Every record that follows should be copied exactly. No picture belongs in the copy.

***

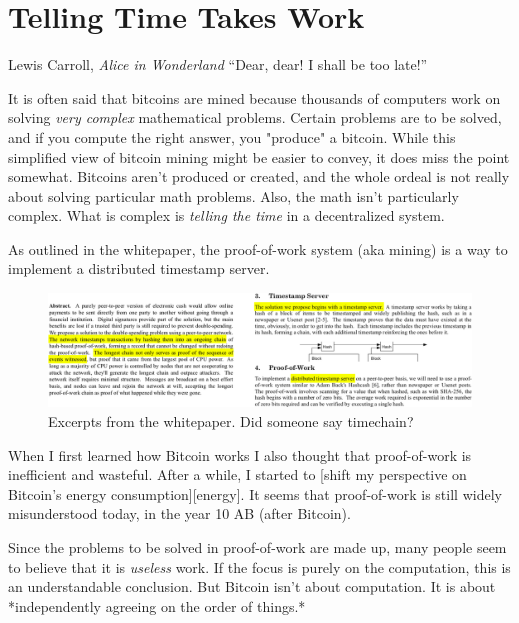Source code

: \chapter{Telling Time Takes Work}
\label{les:17}

\begin{chapquote}{Lewis Carroll, \textit{Alice in Wonderland}}
``Dear, dear! I shall be too late!''
\end{chapquote}

It is often said that bitcoins are mined because thousands of computers
work on solving \textit{very complex} mathematical problems. Certain problems
are to be solved, and if you compute the right answer, you "produce" a
bitcoin. While this simplified view of bitcoin mining might be easier to
convey, it does miss the point somewhat. Bitcoins aren't produced or
created, and the whole ordeal is not really about solving particular
math problems. Also, the math isn't particularly complex. What is
complex is \textit{telling the time} in a decentralized system.

As outlined in the whitepaper, the proof-of-work system (aka mining) is
a way to implement a distributed timestamp server.

\begin{figure}
  \includegraphics{assets/images/bitcoin-whitepaper-timestamp-wide.png}
  \caption{Excerpts from the whitepaper. Did someone say timechain?}
  \label{fig:bitcoin-whitepaper-timestamp-wide}
\end{figure}

When I first learned how Bitcoin works I also thought that proof-of-work
is inefficient and wasteful. After a while, I started to [shift my
perspective on Bitcoin's energy consumption][energy]. It seems that
proof-of-work is still widely misunderstood today, in the year 10 AB
(after Bitcoin).

Since the problems to be solved in proof-of-work are made up, many
people seem to believe that it is \textit{useless} work. If the focus is purely
on the computation, this is an understandable conclusion. But Bitcoin
isn't about computation. It is about *independently agreeing on the
order of things.*

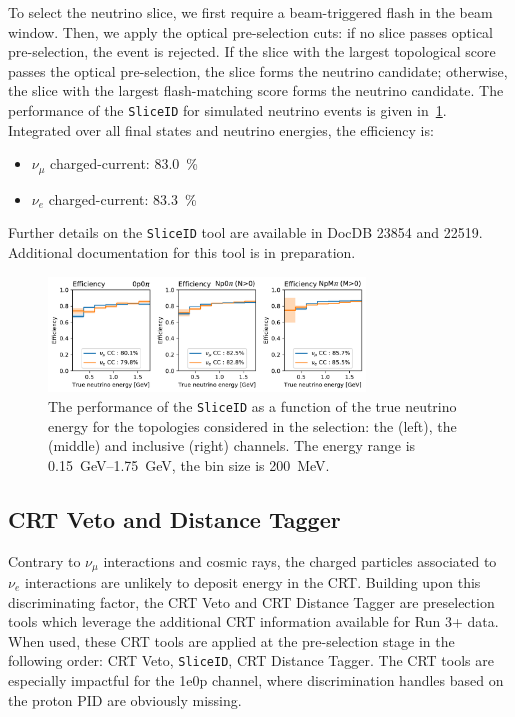 To select the neutrino slice, we first require a beam-triggered flash in the beam window. 
Then, we apply the optical pre-selection cuts: if no slice passes optical pre-selection, the event is rejected. 
If the slice with the largest topological score passes the optical pre-selection, the slice forms the neutrino candidate; otherwise, the slice with the largest flash-matching score forms the neutrino candidate.
The performance of the \texttt{SliceID} for simulated neutrino events is given in~\cref{fig:sliceid}.
Integrated over all final states and neutrino energies, the efficiency is:
\begin{itemize}
    \item $\nu_\mu$ charged-current: \SI{83.0}{\%}
    \item $\nu_e$ charged-current: \SI{83.3}{\%}
\end{itemize}
Further details on the \texttt{SliceID} tool are available in DocDB 23854 and 22519. Additional documentation for this tool is in preparation.



\begin{figure}[H]
    \centering
    \includegraphics[width=0.75\textwidth]{NuId-Ch3/Images/sliceID.pdf}
    \caption{The performance of the \texttt{SliceID} as a function of the true neutrino energy for the topologies considered in the \nuecc selection: the \zpsel (left), the  \npsel (middle) and inclusive (right) channels. The energy range is \SIrange{0.15}{1.75}{\GeV}, the bin size is \SI{200}{\MeV}.}
    \label{fig:sliceid}
\end{figure}



\subsection{CRT Veto and Distance Tagger}
\label{sec:sliceID:CRT}
Contrary to  $\nu_\mu$ interactions and cosmic rays, the charged particles associated to $\nu_e$ interactions are unlikely to deposit energy in the CRT. Building upon this discriminating factor, the CRT Veto and CRT Distance Tagger are preselection tools which leverage the additional CRT information available for Run 3+ data.
When used, these CRT tools are applied at the pre-selection stage in the following order: CRT Veto, \texttt{SliceID}, CRT Distance Tagger. The CRT tools are especially impactful for the 1e0p channel, where discrimination handles based on the proton PID are obviously missing. \\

***

## EXPECTED OUTPUT
Source code

: \chapter{Telling Time Takes Work}
\label{les:17}

\begin{chapquote}{Lewis Carroll, \textit{Alice in Wonderland}}
``Dear, dear! I shall be too late!''
\end{chapquote}

It is often said that bitcoins are mined because thousands of computers
work on solving \textit{very complex} mathematical problems. Certain problems
are to be solved, and if you compute the right answer, you "produce" a
bitcoin. While this simplified view of bitcoin mining might be easier to
convey, it does miss the point somewhat. Bitcoins aren't produced or
created, and the whole ordeal is not really about solving particular
math problems. Also, the math isn't particularly complex. What is
complex is \textit{telling the time} in a decentralized system.

As outlined in the whitepaper, the proof-of-work system (aka mining) is
a way to implement a distributed timestamp server.

\begin{figure}
  \includegraphics{assets/images/bitcoin-whitepaper-timestamp-wide.png}
  \caption{Excerpts from the whitepaper. Did someone say timechain?}
  \label{fig:bitcoin-whitepaper-timestamp-wide}
\end{figure}

When I first learned how Bitcoin works I also thought that proof-of-work
is inefficient and wasteful. After a while, I started to [shift my
perspective on Bitcoin's energy consumption][energy]. It seems that
proof-of-work is still widely misunderstood today, in the year 10 AB
(after Bitcoin).

Since the problems to be solved in proof-of-work are made up, many
people seem to believe that it is \textit{useless} work. If the focus is purely
on the computation, this is an understandable conclusion. But Bitcoin
isn't about computation. It is about *independently agreeing on the
order of things.*

 To select the neutrino slice, we first require a beam-triggered flash in the beam window. 
Then, we apply the optical pre-selection cuts: if no slice passes optical pre-selection, the event is rejected. 
If the slice with the largest topological score passes the optical pre-selection, the slice forms the neutrino candidate; otherwise, the slice with the largest flash-matching score forms the neutrino candidate.
The performance of the \texttt{SliceID} for simulated neutrino events is given in~\cref{fig:sliceid}.
Integrated over all final states and neutrino energies, the efficiency is:
\begin{itemize}
    \item $\nu_\mu$ charged-current: \SI{83.0}{\%}
    \item $\nu_e$ charged-current: \SI{83.3}{\%}
\end{itemize}
Further details on the \texttt{SliceID} tool are available in DocDB 23854 and 22519. Additional documentation for this tool is in preparation.



\begin{figure}[H]
    \centering
    \includegraphics[width=0.75\textwidth]{NuId-Ch3/Images/sliceID.pdf}
    \caption{The performance of the \texttt{SliceID} as a function of the true neutrino energy for the topologies considered in the \nuecc selection: the \zpsel (left), the  \npsel (middle) and inclusive (right) channels. The energy range is \SIrange{0.15}{1.75}{\GeV}, the bin size is \SI{200}{\MeV}.}
    \label{fig:sliceid}
\end{figure}



\subsection{CRT Veto and Distance Tagger}
\label{sec:sliceID:CRT}
Contrary to  $\nu_\mu$ interactions and cosmic rays, the charged particles associated to $\nu_e$ interactions are unlikely to deposit energy in the CRT. Building upon this discriminating factor, the CRT Veto and CRT Distance Tagger are preselection tools which leverage the additional CRT information available for Run 3+ data.
When used, these CRT tools are applied at the pre-selection stage in the following order: CRT Veto, \texttt{SliceID}, CRT Distance Tagger. The CRT tools are especially impactful for the 1e0p channel, where discrimination handles based on the proton PID are obviously missing. \\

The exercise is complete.